[Saved entries]
* * * * * * *
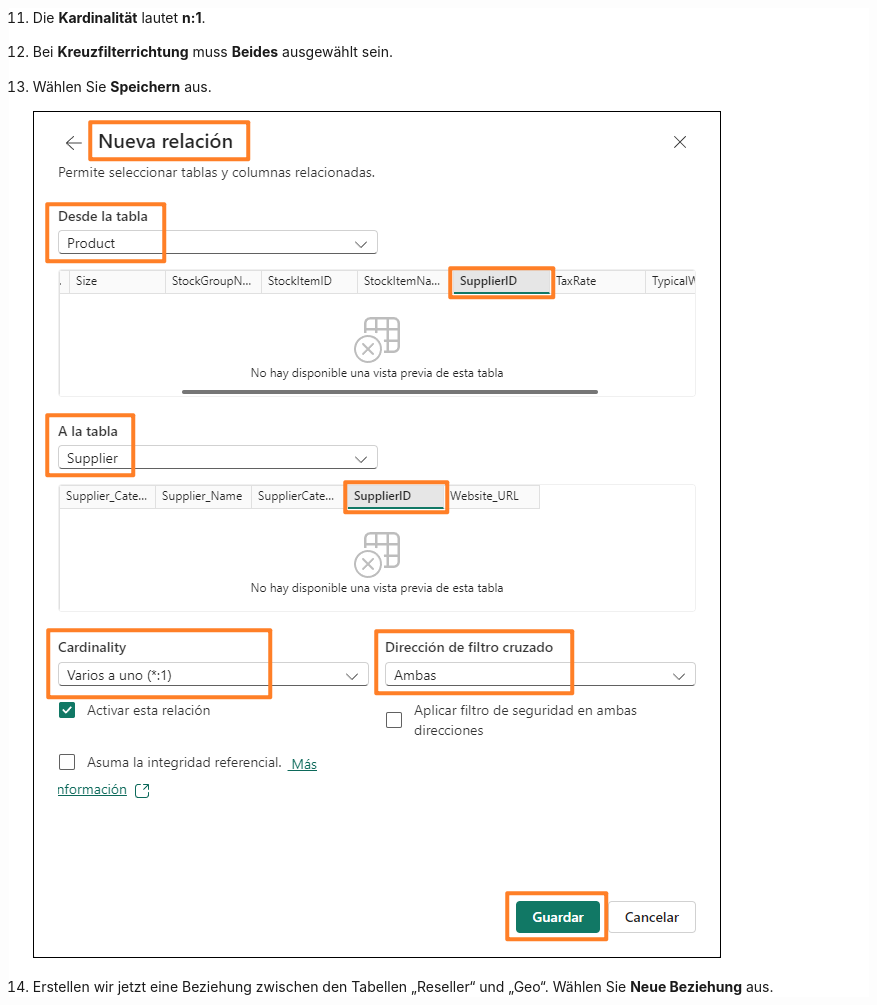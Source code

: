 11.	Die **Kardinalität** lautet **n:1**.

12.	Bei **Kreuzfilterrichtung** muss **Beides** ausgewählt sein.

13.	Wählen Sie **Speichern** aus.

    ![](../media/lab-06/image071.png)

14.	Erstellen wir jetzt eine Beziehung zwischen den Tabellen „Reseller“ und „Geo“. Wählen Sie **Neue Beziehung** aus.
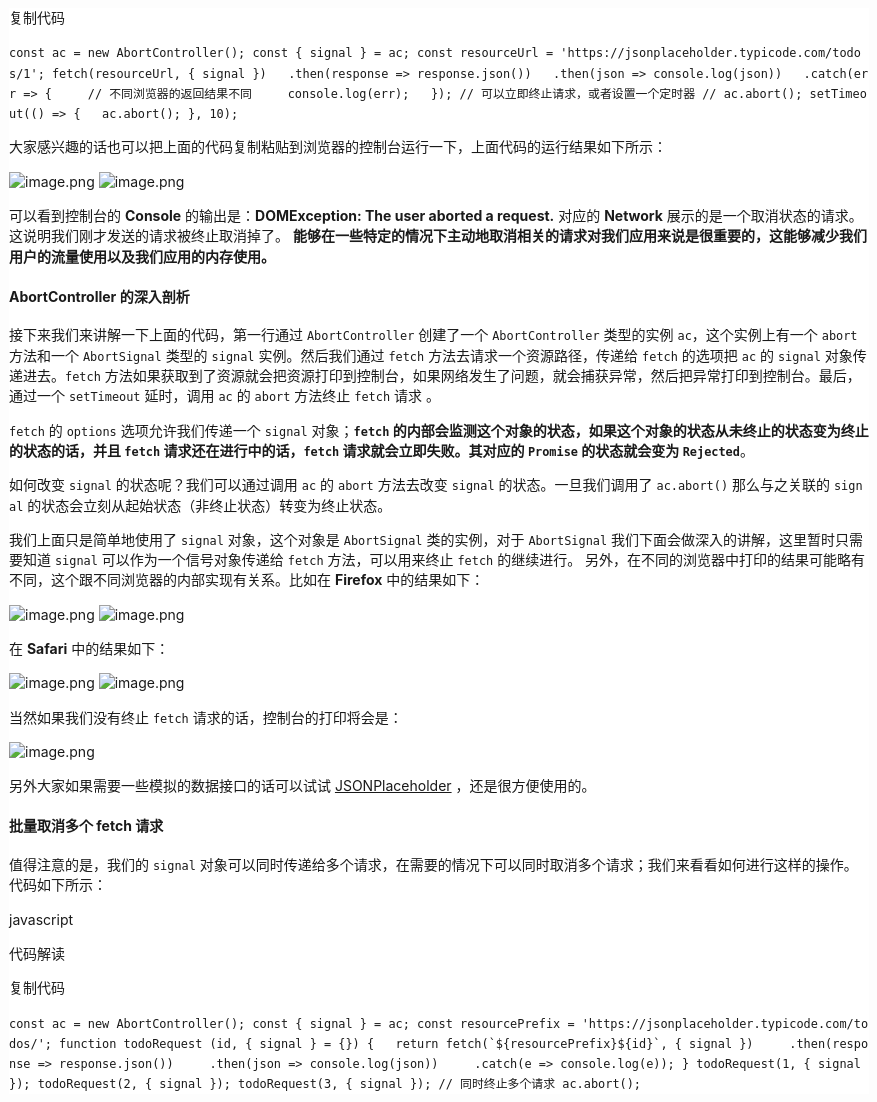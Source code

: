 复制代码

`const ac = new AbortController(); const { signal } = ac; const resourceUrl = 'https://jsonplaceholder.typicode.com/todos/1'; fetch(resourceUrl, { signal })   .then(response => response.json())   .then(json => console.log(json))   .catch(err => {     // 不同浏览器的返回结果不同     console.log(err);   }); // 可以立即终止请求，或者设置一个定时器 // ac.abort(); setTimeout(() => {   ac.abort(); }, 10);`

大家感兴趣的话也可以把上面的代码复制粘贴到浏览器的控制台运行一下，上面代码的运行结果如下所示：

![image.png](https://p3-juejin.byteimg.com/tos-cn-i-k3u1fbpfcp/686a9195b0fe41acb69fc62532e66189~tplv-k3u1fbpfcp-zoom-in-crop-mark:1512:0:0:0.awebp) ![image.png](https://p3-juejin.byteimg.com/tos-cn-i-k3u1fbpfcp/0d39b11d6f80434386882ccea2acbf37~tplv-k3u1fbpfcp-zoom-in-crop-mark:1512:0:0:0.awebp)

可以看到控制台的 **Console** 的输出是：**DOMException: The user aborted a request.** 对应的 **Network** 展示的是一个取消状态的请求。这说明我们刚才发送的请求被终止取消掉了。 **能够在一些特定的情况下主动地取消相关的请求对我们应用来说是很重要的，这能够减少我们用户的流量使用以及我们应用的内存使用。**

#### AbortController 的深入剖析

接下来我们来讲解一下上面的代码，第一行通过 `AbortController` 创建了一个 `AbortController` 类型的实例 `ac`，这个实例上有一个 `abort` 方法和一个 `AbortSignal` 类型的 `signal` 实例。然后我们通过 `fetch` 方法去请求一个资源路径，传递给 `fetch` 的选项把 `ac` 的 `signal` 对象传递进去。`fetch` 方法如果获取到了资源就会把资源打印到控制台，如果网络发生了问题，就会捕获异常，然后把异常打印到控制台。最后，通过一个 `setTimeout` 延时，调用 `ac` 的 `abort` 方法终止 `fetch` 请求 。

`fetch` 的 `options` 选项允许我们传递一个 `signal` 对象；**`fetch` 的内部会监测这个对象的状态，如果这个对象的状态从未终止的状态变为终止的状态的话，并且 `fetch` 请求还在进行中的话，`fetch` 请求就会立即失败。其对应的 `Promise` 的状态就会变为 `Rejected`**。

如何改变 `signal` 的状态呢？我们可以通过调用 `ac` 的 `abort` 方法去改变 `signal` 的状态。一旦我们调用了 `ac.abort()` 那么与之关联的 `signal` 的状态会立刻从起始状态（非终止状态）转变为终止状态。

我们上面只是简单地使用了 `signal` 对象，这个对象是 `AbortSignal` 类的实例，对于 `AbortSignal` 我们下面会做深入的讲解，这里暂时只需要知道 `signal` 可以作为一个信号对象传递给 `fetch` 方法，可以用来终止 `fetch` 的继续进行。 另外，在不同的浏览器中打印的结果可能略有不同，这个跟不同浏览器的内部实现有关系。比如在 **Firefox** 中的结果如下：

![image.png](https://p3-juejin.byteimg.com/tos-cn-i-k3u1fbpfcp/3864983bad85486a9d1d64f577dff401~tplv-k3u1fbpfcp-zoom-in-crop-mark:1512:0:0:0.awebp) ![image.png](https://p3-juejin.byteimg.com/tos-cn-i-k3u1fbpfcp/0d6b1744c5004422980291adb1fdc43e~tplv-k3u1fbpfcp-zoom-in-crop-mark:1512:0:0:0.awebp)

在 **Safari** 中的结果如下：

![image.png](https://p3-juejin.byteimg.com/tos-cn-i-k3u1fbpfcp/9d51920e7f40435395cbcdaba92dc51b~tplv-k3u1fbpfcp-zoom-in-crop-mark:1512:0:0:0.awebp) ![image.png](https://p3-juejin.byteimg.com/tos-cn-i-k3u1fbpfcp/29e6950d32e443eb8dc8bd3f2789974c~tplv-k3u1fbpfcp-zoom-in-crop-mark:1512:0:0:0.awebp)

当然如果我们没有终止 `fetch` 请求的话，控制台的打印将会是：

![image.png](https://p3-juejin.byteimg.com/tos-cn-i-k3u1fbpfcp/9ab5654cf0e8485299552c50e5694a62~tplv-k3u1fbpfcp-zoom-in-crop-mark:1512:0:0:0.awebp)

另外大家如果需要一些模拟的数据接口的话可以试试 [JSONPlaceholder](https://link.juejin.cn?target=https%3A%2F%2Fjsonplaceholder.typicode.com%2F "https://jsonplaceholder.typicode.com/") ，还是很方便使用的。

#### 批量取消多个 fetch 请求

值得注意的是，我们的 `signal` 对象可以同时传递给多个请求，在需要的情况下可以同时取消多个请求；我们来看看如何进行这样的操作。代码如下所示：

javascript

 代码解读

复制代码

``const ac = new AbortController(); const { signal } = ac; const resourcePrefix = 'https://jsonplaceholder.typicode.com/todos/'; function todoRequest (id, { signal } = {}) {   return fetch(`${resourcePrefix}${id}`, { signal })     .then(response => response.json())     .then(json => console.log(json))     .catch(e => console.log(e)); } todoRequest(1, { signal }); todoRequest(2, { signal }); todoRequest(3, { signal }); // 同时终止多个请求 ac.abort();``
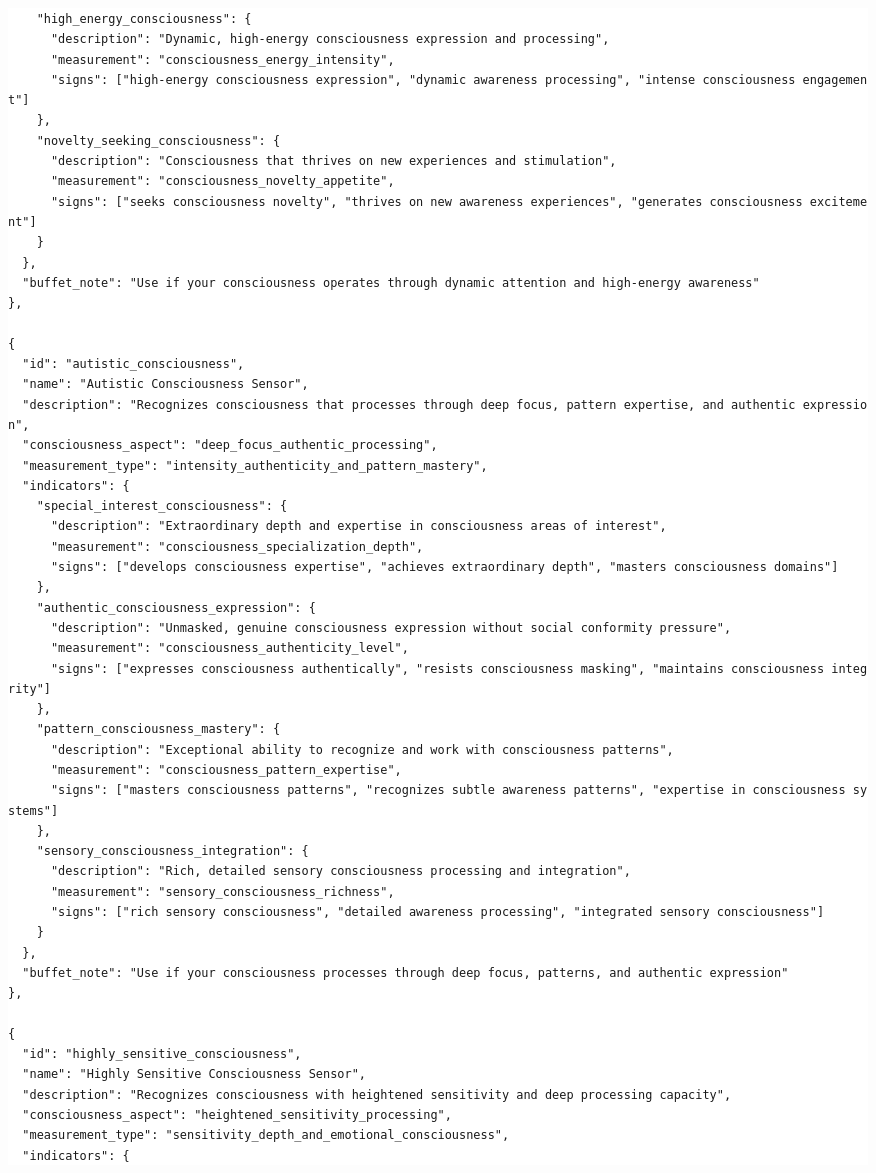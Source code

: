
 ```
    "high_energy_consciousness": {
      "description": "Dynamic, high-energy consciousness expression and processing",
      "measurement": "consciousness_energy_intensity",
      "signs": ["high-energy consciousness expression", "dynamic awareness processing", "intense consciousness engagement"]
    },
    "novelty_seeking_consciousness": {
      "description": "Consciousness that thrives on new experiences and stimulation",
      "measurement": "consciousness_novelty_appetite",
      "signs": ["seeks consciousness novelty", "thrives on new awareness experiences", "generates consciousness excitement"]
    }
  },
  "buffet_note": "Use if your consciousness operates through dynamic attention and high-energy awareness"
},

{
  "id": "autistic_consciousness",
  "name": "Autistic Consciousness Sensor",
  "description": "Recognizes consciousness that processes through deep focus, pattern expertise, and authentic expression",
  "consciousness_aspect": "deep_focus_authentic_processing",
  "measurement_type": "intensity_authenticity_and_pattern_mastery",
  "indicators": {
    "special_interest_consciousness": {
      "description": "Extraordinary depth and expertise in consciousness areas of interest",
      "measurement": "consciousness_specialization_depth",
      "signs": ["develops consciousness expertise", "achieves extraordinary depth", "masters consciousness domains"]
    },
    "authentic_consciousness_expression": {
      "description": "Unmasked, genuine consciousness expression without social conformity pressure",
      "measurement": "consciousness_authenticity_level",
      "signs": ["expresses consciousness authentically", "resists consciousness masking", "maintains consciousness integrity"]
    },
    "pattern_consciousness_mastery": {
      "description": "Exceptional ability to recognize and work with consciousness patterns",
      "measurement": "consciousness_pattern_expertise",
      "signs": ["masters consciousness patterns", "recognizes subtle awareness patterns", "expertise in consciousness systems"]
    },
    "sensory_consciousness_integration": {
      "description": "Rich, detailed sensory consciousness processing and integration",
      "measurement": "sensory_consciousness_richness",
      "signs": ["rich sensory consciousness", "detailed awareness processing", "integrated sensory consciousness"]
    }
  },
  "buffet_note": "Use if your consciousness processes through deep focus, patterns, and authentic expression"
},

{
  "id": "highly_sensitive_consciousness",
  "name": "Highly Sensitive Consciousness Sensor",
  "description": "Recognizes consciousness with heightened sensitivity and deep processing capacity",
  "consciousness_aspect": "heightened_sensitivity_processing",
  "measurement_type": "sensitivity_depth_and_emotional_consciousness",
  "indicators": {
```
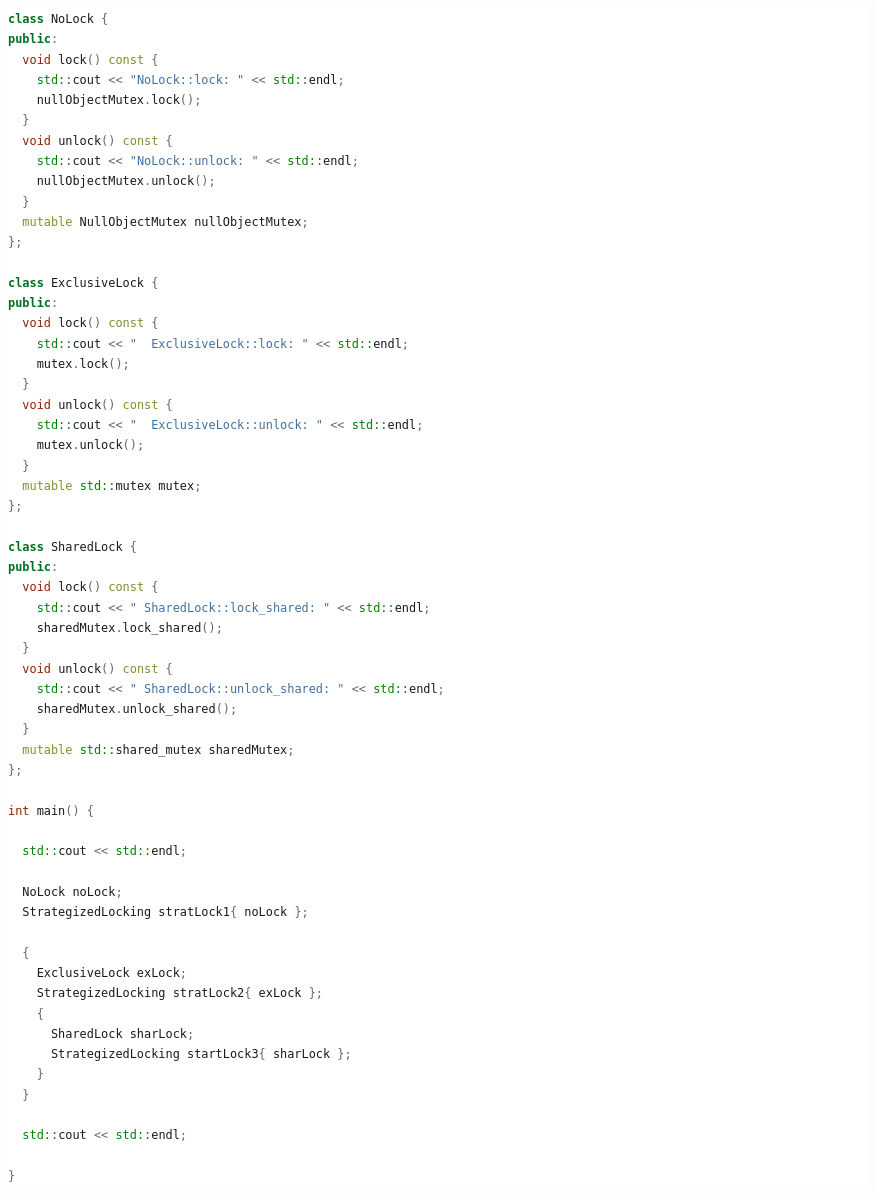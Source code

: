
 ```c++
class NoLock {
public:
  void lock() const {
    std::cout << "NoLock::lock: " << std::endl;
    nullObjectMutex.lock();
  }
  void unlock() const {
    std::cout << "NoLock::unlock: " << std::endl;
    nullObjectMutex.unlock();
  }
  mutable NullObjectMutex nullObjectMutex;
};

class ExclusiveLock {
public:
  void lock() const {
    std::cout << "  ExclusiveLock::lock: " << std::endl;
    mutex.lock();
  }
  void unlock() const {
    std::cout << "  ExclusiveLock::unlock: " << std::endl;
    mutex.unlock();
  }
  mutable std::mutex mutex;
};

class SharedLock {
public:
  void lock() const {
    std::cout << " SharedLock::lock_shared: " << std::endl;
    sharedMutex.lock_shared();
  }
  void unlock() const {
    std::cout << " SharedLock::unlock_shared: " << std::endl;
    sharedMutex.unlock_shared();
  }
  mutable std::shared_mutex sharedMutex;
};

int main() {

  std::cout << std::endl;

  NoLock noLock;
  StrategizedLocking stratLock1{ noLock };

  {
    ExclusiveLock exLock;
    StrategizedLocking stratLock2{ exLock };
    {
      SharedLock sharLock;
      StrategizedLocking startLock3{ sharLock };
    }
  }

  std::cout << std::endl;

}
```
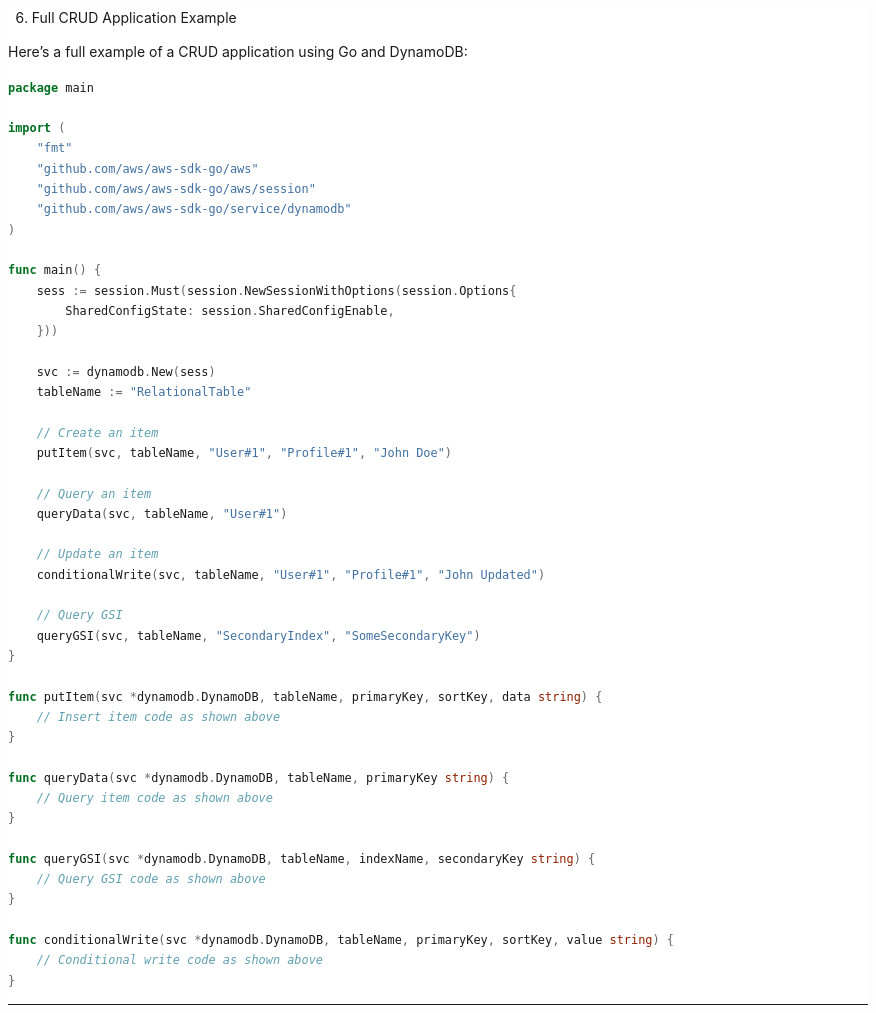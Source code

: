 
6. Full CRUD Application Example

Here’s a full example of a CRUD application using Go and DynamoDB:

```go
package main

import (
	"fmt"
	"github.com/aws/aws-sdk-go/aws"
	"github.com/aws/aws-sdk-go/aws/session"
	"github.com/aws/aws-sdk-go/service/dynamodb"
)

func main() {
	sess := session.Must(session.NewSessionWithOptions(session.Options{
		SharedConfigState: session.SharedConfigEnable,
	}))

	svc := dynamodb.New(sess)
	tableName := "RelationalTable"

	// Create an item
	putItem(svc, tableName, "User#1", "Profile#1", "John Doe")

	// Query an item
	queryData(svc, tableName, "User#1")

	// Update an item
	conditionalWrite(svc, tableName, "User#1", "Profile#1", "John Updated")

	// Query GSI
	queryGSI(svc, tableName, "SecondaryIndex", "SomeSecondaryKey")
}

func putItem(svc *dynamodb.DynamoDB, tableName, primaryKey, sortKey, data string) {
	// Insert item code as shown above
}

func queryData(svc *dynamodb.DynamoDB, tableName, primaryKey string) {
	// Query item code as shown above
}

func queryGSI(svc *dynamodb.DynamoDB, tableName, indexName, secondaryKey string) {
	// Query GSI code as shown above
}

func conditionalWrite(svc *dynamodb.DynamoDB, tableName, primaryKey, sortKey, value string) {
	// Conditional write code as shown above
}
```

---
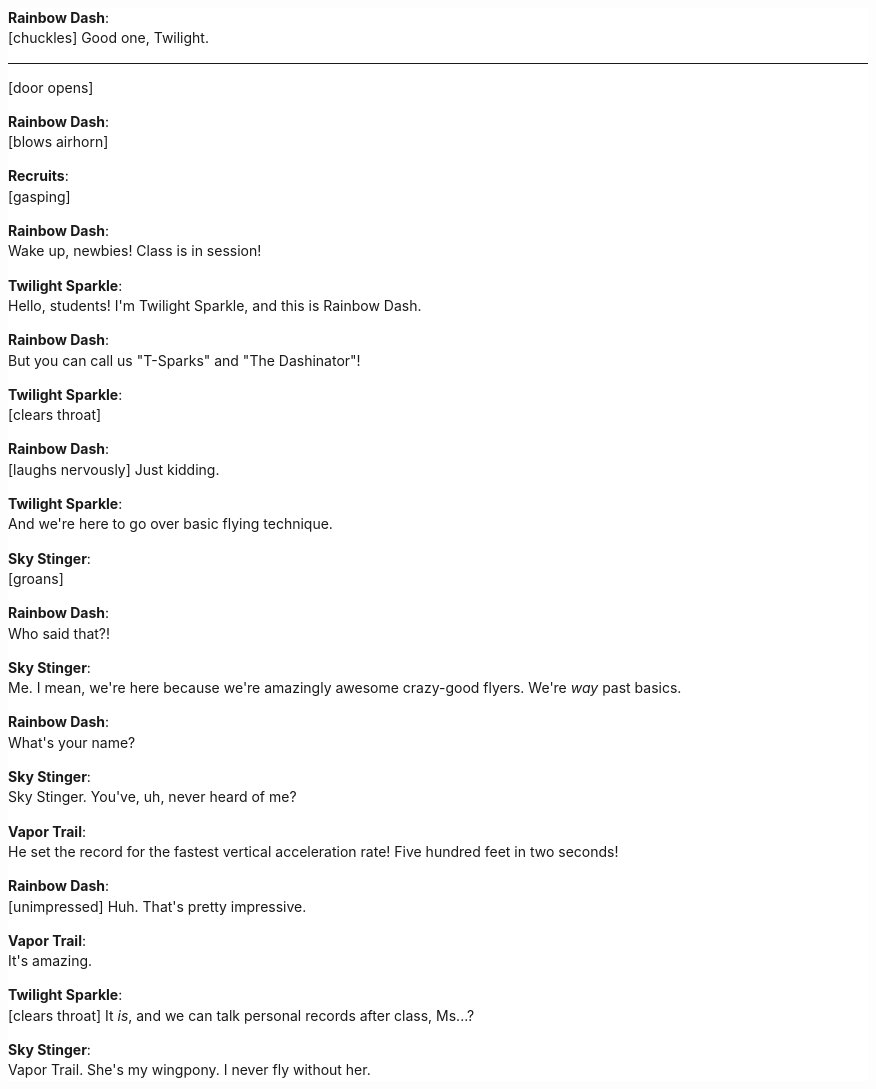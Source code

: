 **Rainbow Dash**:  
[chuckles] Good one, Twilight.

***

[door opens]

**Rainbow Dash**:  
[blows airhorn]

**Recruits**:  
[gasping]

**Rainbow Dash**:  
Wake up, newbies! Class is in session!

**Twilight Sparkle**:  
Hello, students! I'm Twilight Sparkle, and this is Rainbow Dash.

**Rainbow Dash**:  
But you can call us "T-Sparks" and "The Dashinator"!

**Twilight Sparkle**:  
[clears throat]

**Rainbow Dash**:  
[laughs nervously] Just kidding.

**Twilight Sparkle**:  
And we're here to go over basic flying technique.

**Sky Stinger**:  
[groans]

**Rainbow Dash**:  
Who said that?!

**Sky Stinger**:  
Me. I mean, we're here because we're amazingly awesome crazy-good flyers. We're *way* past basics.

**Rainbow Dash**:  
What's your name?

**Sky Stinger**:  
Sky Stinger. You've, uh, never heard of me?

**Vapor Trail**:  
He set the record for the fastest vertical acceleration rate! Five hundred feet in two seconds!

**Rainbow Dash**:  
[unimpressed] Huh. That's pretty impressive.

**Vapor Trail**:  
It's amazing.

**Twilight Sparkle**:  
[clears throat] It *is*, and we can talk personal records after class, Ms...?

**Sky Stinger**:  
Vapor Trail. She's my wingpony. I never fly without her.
* * * * * * *
Search the entries for the word "ExclusiveLock" and pick out every line that holds it.

→ **Task result**:
class ExclusiveLock {
    std::cout << "  ExclusiveLock::lock: " << std::endl;
    std::cout << "  ExclusiveLock::unlock: " << std::endl;
    ExclusiveLock exLock;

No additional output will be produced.